The Works Of James Arminius Vol 2 by James Arminius
DISPUTATION XXXIV ON THE PERSON OF OUR LORD JESUS CHRIST
Because our Lord Jesus Christ is the secondary object of the Christian religion, we must further treat on him, as such, in a few disputations. But we account it necessary, in the first place, to consider the person, of what kind he is, in himself. II. We say that this person is the Son of God and the son of man, consisting of two natures, the divine and the human, inseparably united without mixture or confusion, not only according to habitude or indwelling, but likewise by that union which the ancients have correctly denominated hypostatical. III. He has the same nature with the Father, by internal and external communication. IV. He has his human nature from the virgin Mary through the operation of the Holy Spirit, who came upon her and overshadowed her by fecundating her seed, so that from it the promised Messiah should, in a supernatural manner, be born.

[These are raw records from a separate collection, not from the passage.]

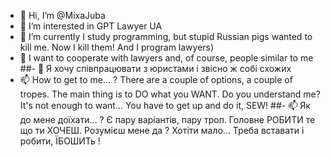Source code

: - 👋 Hi, I’m @MixaJuba
- 👀 I’m interested in GPT Lawyer UA
- 🌱 I’m currently I study programming, but stupid Russian pigs wanted to kill me. Now I kill them! And I program lawyers)
- 💞️ I want to cooperate with lawyers and, of course, people similar to me
##- 💞️ Я хочу співпрацювати з юристами і звісно ж собі схожих 
- 📫 How to get to me... ? There are a couple of options, a couple of tropes. The main thing is to DO what you WANT. Do you understand me? It's not enough to want... You have to get up and do it, SEW!
##- 📫 Як до мене доїхати... ? Є пару варіантів, пару троп.  Головне РОБИТИ те що ти ХОЧЕШ. Розумієш  мене да ? Хотіти мало... Треба вставати і робити, ЇБОШИТь !

<!---              
MixaJuba/MixaJuba is a ✨ special ✨ repository because its `README.md` (this file) appears on your GitHub profile.
You can click the Preview link to take a look at your changes.
--->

V. But, according to his human nature, he consists of a body truly organic, and of a soul truly human which quickened or animated his body. In this, he is similar to other persons or human beings, as well as in all the essential and natural properties both of body and soul. VI. From this personal union arises a communication of forms or properties; such communication, however, was not real, as though some things which are proper to the divine nature were effused into the human nature; but it was verbal, yet it rested on the truth of this union, and intimated the closest conjunction of both the natures. COROLLARY The word autoqeov |very God,| so far as it signifies that the Son of God has the divine essence from himself, cannot be ascribed to the Son of God, according to the Scriptures and the sentiments of the Greek and Latin churches.